Stargardt disease is the most common form of juvenile macular degeneration, affecting 1 in 8,000 to 10,000 individuals1. The signs and symptoms of this genetic disease typically appear before the age of twenty and get progressively worse, leading to vision loss2. In most cases, Stargardt disease is caused by mutations in the ABCA4 gene and is usually a recessive trait. Less often, mutations in the ELOVL4 gene cause this condition and are transmitted through autosomal-dominant inheritance.
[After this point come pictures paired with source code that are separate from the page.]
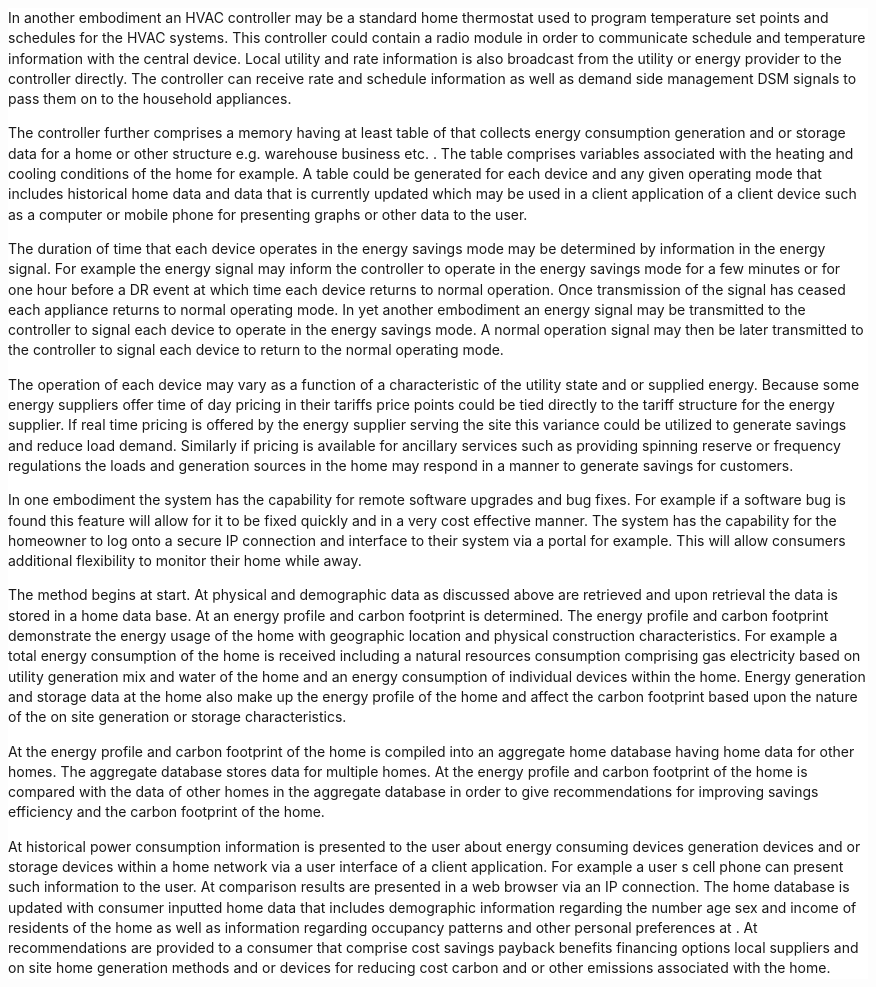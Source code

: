 In another embodiment an HVAC controller may be a standard home thermostat used to program temperature set points and schedules for the HVAC systems. This controller could contain a radio module in order to communicate schedule and temperature information with the central device. Local utility and rate information is also broadcast from the utility or energy provider to the controller directly. The controller can receive rate and schedule information as well as demand side management DSM signals to pass them on to the household appliances.

The controller further comprises a memory having at least table of that collects energy consumption generation and or storage data for a home or other structure e.g. warehouse business etc. . The table comprises variables associated with the heating and cooling conditions of the home for example. A table could be generated for each device and any given operating mode that includes historical home data and data that is currently updated which may be used in a client application of a client device such as a computer or mobile phone for presenting graphs or other data to the user.

The duration of time that each device operates in the energy savings mode may be determined by information in the energy signal. For example the energy signal may inform the controller to operate in the energy savings mode for a few minutes or for one hour before a DR event at which time each device returns to normal operation. Once transmission of the signal has ceased each appliance returns to normal operating mode. In yet another embodiment an energy signal may be transmitted to the controller to signal each device to operate in the energy savings mode. A normal operation signal may then be later transmitted to the controller to signal each device to return to the normal operating mode.

The operation of each device may vary as a function of a characteristic of the utility state and or supplied energy. Because some energy suppliers offer time of day pricing in their tariffs price points could be tied directly to the tariff structure for the energy supplier. If real time pricing is offered by the energy supplier serving the site this variance could be utilized to generate savings and reduce load demand. Similarly if pricing is available for ancillary services such as providing spinning reserve or frequency regulations the loads and generation sources in the home may respond in a manner to generate savings for customers.

In one embodiment the system has the capability for remote software upgrades and bug fixes. For example if a software bug is found this feature will allow for it to be fixed quickly and in a very cost effective manner. The system has the capability for the homeowner to log onto a secure IP connection and interface to their system via a portal for example. This will allow consumers additional flexibility to monitor their home while away.

The method begins at start. At physical and demographic data as discussed above are retrieved and upon retrieval the data is stored in a home data base. At an energy profile and carbon footprint is determined. The energy profile and carbon footprint demonstrate the energy usage of the home with geographic location and physical construction characteristics. For example a total energy consumption of the home is received including a natural resources consumption comprising gas electricity based on utility generation mix and water of the home and an energy consumption of individual devices within the home. Energy generation and storage data at the home also make up the energy profile of the home and affect the carbon footprint based upon the nature of the on site generation or storage characteristics.

At the energy profile and carbon footprint of the home is compiled into an aggregate home database having home data for other homes. The aggregate database stores data for multiple homes. At the energy profile and carbon footprint of the home is compared with the data of other homes in the aggregate database in order to give recommendations for improving savings efficiency and the carbon footprint of the home.

At historical power consumption information is presented to the user about energy consuming devices generation devices and or storage devices within a home network via a user interface of a client application. For example a user s cell phone can present such information to the user. At comparison results are presented in a web browser via an IP connection. The home database is updated with consumer inputted home data that includes demographic information regarding the number age sex and income of residents of the home as well as information regarding occupancy patterns and other personal preferences at . At recommendations are provided to a consumer that comprise cost savings payback benefits financing options local suppliers and on site home generation methods and or devices for reducing cost carbon and or other emissions associated with the home.
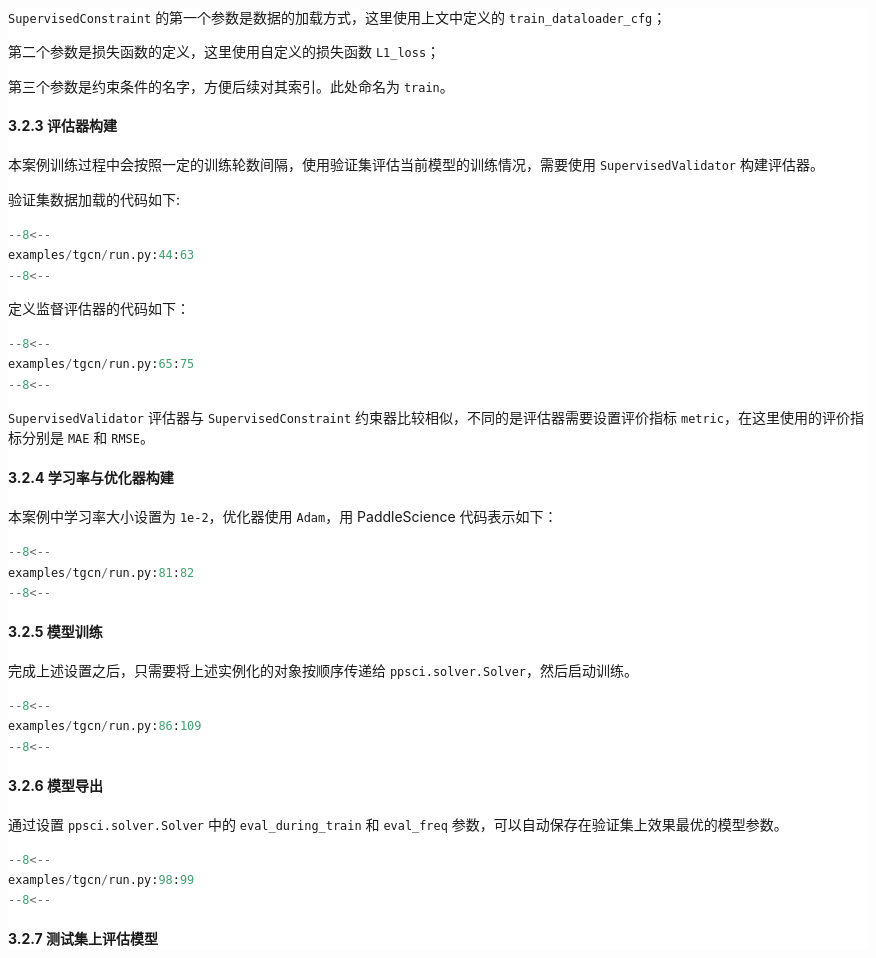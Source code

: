 `SupervisedConstraint` 的第一个参数是数据的加载方式，这里使用上文中定义的 `train_dataloader_cfg`；

第二个参数是损失函数的定义，这里使用自定义的损失函数 `L1_loss`；

第三个参数是约束条件的名字，方便后续对其索引。此处命名为 `train`。

#### 3.2.3 评估器构建

本案例训练过程中会按照一定的训练轮数间隔，使用验证集评估当前模型的训练情况，需要使用 `SupervisedValidator` 构建评估器。

验证集数据加载的代码如下:

``` py linenums="44" title="examples/tgcn/run.py"
--8<--
examples/tgcn/run.py:44:63
--8<--
```

定义监督评估器的代码如下：

``` py linenums="65" title="examples/tgcn/run.py"
--8<--
examples/tgcn/run.py:65:75
--8<--
```

`SupervisedValidator` 评估器与 `SupervisedConstraint` 约束器比较相似，不同的是评估器需要设置评价指标 `metric`，在这里使用的评价指标分别是 `MAE` 和 `RMSE`。

#### 3.2.4 学习率与优化器构建

本案例中学习率大小设置为 `1e-2`，优化器使用 `Adam`，用 PaddleScience 代码表示如下：

``` py linenums="81" title="examples/tgcn/run.py"
--8<--
examples/tgcn/run.py:81:82
--8<--
```

#### 3.2.5 模型训练

完成上述设置之后，只需要将上述实例化的对象按顺序传递给 `ppsci.solver.Solver`，然后启动训练。

``` py linenums="86" title="examples/tgcn/run.py"
--8<--
examples/tgcn/run.py:86:109
--8<--
```

#### 3.2.6 模型导出

通过设置 `ppsci.solver.Solver` 中的 `eval_during_train` 和 `eval_freq` 参数，可以自动保存在验证集上效果最优的模型参数。

``` py linenums="98" title="examples/tgcn/run.py"
--8<--
examples/tgcn/run.py:98:99
--8<--
```

#### 3.2.7 测试集上评估模型
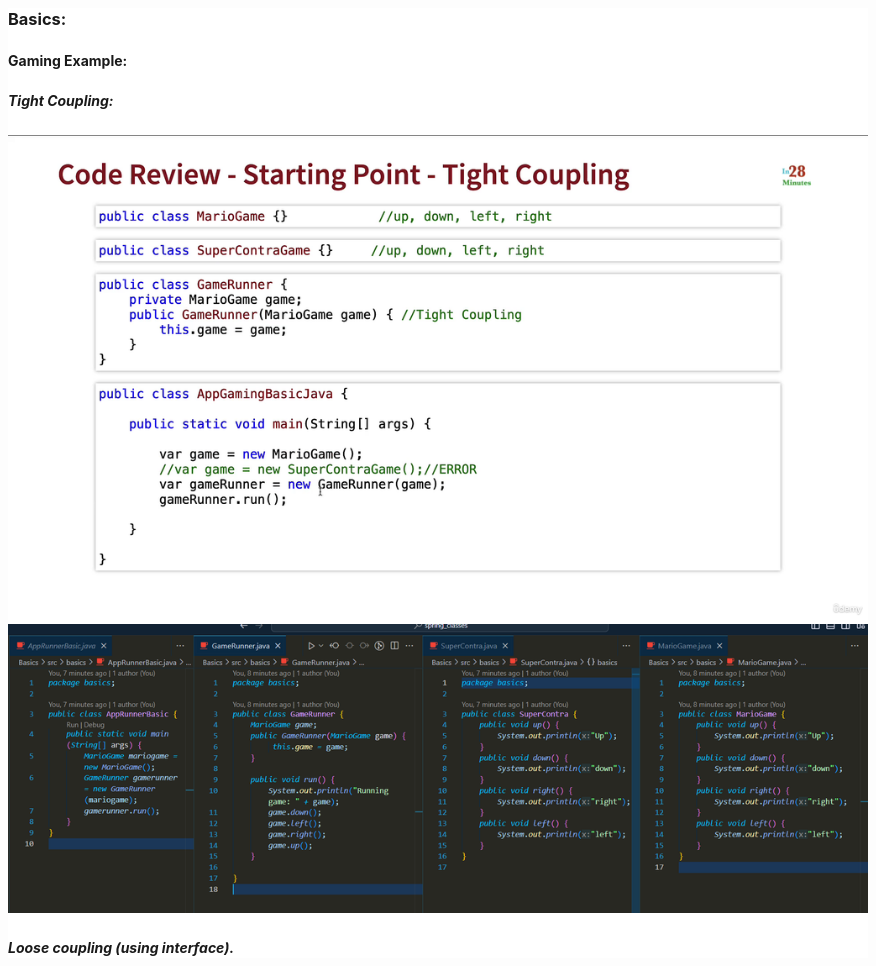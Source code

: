 ### Basics:

#### Gaming Example:

##### Tight Coupling:

![Tight Coupling](image-1.png)
![Code](image-2.png)

##### Loose coupling (using interface).
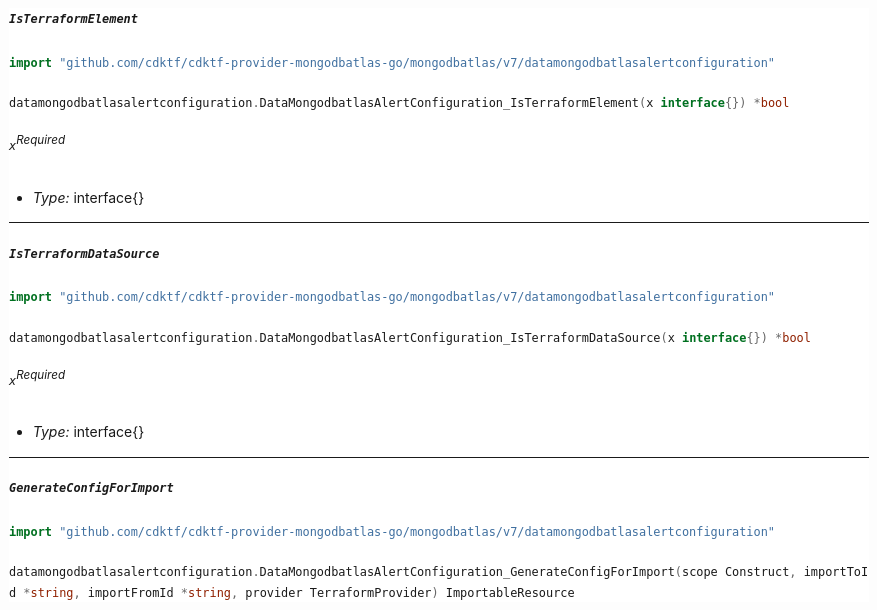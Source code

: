 ##### `IsTerraformElement` <a name="IsTerraformElement" id="@cdktf/provider-mongodbatlas.dataMongodbatlasAlertConfiguration.DataMongodbatlasAlertConfiguration.isTerraformElement"></a>

```go
import "github.com/cdktf/cdktf-provider-mongodbatlas-go/mongodbatlas/v7/datamongodbatlasalertconfiguration"

datamongodbatlasalertconfiguration.DataMongodbatlasAlertConfiguration_IsTerraformElement(x interface{}) *bool
```

###### `x`<sup>Required</sup> <a name="x" id="@cdktf/provider-mongodbatlas.dataMongodbatlasAlertConfiguration.DataMongodbatlasAlertConfiguration.isTerraformElement.parameter.x"></a>

- *Type:* interface{}

---

##### `IsTerraformDataSource` <a name="IsTerraformDataSource" id="@cdktf/provider-mongodbatlas.dataMongodbatlasAlertConfiguration.DataMongodbatlasAlertConfiguration.isTerraformDataSource"></a>

```go
import "github.com/cdktf/cdktf-provider-mongodbatlas-go/mongodbatlas/v7/datamongodbatlasalertconfiguration"

datamongodbatlasalertconfiguration.DataMongodbatlasAlertConfiguration_IsTerraformDataSource(x interface{}) *bool
```

###### `x`<sup>Required</sup> <a name="x" id="@cdktf/provider-mongodbatlas.dataMongodbatlasAlertConfiguration.DataMongodbatlasAlertConfiguration.isTerraformDataSource.parameter.x"></a>

- *Type:* interface{}

---

##### `GenerateConfigForImport` <a name="GenerateConfigForImport" id="@cdktf/provider-mongodbatlas.dataMongodbatlasAlertConfiguration.DataMongodbatlasAlertConfiguration.generateConfigForImport"></a>

```go
import "github.com/cdktf/cdktf-provider-mongodbatlas-go/mongodbatlas/v7/datamongodbatlasalertconfiguration"

datamongodbatlasalertconfiguration.DataMongodbatlasAlertConfiguration_GenerateConfigForImport(scope Construct, importToId *string, importFromId *string, provider TerraformProvider) ImportableResource
```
The ABCA4 and ELOVL4 genes provide instructions for making proteins that are found in light-sensing (photoreceptor) cells in the retina3. Therefore, clinical diagnosis is based on ophthalmological examinations, whilst genetic testing is required to confirm it and determine if a sporadic case is recessive or dominant. While there are no therapies today to cure Stargardt disease, treatments are available to slow its progression3.

  1. https://ghr.nlm.nih.gov/condition/stargardt-macular-degeneration
  2. Sahel JA, Marazova K, Audo I. Clinical Characteristics and Current Therapies for Inherited Retinal Degenerations. Cold Spring Harb Perspect Med doi: 10.1101/cshperspect.a017111
  3. The American Macular Degeneration Foundation